== Segment start ==
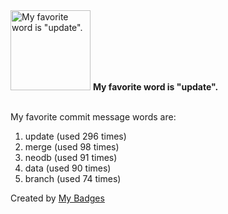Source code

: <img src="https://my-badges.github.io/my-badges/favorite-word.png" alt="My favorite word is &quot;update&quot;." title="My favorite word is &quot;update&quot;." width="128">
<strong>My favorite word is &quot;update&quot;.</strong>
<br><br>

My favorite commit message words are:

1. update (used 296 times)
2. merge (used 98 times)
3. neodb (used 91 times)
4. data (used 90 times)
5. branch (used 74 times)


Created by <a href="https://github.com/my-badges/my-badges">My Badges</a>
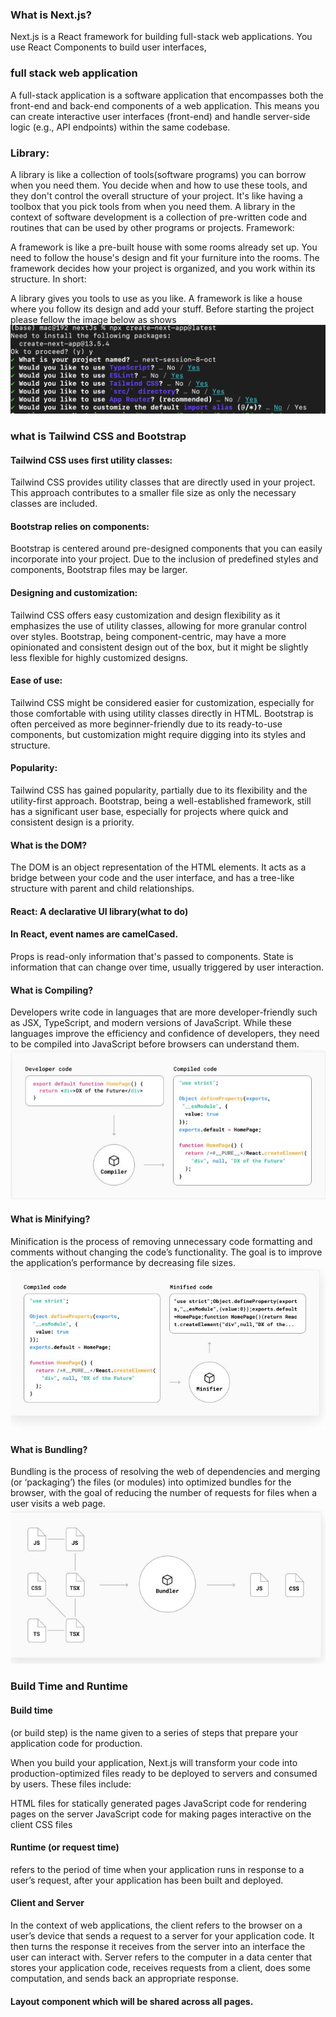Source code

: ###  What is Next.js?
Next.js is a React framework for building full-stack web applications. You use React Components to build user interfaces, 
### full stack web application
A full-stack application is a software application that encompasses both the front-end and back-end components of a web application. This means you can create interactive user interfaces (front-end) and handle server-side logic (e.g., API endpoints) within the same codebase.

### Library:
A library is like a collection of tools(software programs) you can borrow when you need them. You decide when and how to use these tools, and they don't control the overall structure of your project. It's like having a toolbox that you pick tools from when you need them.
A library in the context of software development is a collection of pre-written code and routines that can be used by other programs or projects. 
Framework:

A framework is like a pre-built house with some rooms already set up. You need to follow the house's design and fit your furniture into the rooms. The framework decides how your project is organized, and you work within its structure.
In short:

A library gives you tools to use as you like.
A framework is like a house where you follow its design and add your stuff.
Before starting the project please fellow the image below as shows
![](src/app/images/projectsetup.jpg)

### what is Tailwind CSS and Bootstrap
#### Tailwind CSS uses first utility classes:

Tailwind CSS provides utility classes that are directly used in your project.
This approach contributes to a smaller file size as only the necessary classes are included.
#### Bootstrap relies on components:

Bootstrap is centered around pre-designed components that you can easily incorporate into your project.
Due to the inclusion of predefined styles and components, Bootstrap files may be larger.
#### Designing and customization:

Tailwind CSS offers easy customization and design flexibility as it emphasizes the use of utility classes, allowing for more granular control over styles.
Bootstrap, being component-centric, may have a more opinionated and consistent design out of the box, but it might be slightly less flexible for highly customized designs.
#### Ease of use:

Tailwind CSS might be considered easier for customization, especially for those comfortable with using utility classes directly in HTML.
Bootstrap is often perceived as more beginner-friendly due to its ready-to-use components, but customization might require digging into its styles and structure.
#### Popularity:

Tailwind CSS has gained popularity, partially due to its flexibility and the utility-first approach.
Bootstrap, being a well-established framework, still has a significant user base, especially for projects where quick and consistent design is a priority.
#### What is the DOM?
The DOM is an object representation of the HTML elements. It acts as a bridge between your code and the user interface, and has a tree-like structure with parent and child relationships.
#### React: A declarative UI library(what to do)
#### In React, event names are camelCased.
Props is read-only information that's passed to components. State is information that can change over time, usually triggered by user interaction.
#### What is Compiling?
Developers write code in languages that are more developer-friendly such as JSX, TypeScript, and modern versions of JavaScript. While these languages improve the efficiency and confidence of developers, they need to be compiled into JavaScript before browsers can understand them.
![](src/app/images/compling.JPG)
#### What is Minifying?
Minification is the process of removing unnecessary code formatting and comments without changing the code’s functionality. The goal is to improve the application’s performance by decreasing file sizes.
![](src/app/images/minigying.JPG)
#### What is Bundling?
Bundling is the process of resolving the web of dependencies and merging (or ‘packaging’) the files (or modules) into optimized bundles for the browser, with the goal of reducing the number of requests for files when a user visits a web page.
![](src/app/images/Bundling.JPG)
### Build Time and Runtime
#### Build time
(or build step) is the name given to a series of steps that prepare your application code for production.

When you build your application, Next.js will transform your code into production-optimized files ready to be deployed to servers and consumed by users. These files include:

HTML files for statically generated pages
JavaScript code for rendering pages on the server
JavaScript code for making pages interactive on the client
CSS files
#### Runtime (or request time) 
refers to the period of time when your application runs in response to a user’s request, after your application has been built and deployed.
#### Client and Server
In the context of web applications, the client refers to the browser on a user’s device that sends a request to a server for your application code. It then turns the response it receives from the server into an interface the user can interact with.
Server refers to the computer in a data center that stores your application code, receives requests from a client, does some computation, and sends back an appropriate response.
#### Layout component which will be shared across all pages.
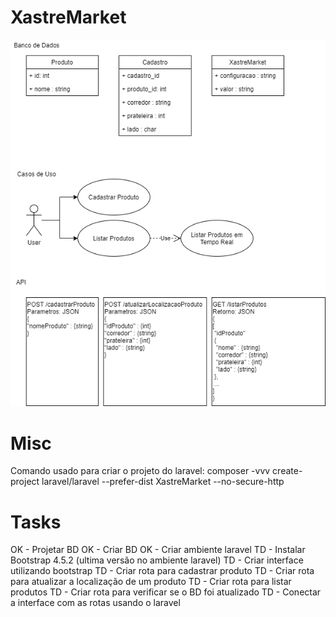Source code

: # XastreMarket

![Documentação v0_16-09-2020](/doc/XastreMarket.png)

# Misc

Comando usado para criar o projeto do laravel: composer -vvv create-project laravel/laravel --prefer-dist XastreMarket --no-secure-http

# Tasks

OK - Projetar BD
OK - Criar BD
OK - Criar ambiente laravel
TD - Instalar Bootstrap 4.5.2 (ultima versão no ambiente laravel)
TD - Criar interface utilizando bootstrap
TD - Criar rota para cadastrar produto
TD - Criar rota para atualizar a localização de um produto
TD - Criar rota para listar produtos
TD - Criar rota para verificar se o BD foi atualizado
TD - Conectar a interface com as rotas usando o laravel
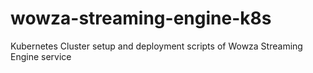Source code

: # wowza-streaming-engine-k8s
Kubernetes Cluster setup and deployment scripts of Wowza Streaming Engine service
== Segment end ==
▸ **ABOUT THIS TASK**: Print only the lines from the opening line of the listing to the line containing "#### Tailwind CSS", inclusive, exactly as they appear and without pictures.

▸ **ANSWER TO THE PROBLEM**:
Source code

: <img src="https://my-badges.github.io/my-badges/favorite-word.png" alt="My favorite word is &quot;update&quot;." title="My favorite word is &quot;update&quot;." width="128">
<strong>My favorite word is &quot;update&quot;.</strong>
<br><br>

My favorite commit message words are:

1. update (used 296 times)
2. merge (used 98 times)
3. neodb (used 91 times)
4. data (used 90 times)
5. branch (used 74 times)


Created by <a href="https://github.com/my-badges/my-badges">My Badges</a>
Source code

: ###  What is Next.js?
Next.js is a React framework for building full-stack web applications. You use React Components to build user interfaces, 
### full stack web application
A full-stack application is a software application that encompasses both the front-end and back-end components of a web application. This means you can create interactive user interfaces (front-end) and handle server-side logic (e.g., API endpoints) within the same codebase.

### Library:
A library is like a collection of tools(software programs) you can borrow when you need them. You decide when and how to use these tools, and they don't control the overall structure of your project. It's like having a toolbox that you pick tools from when you need them.
A library in the context of software development is a collection of pre-written code and routines that can be used by other programs or projects. 
Framework:

A framework is like a pre-built house with some rooms already set up. You need to follow the house's design and fit your furniture into the rooms. The framework decides how your project is organized, and you work within its structure.
In short:

A library gives you tools to use as you like.
A framework is like a house where you follow its design and add your stuff.
Before starting the project please fellow the image below as shows
![](src/app/images/projectsetup.jpg)

### what is Tailwind CSS and Bootstrap
#### Tailwind CSS uses first utility classes:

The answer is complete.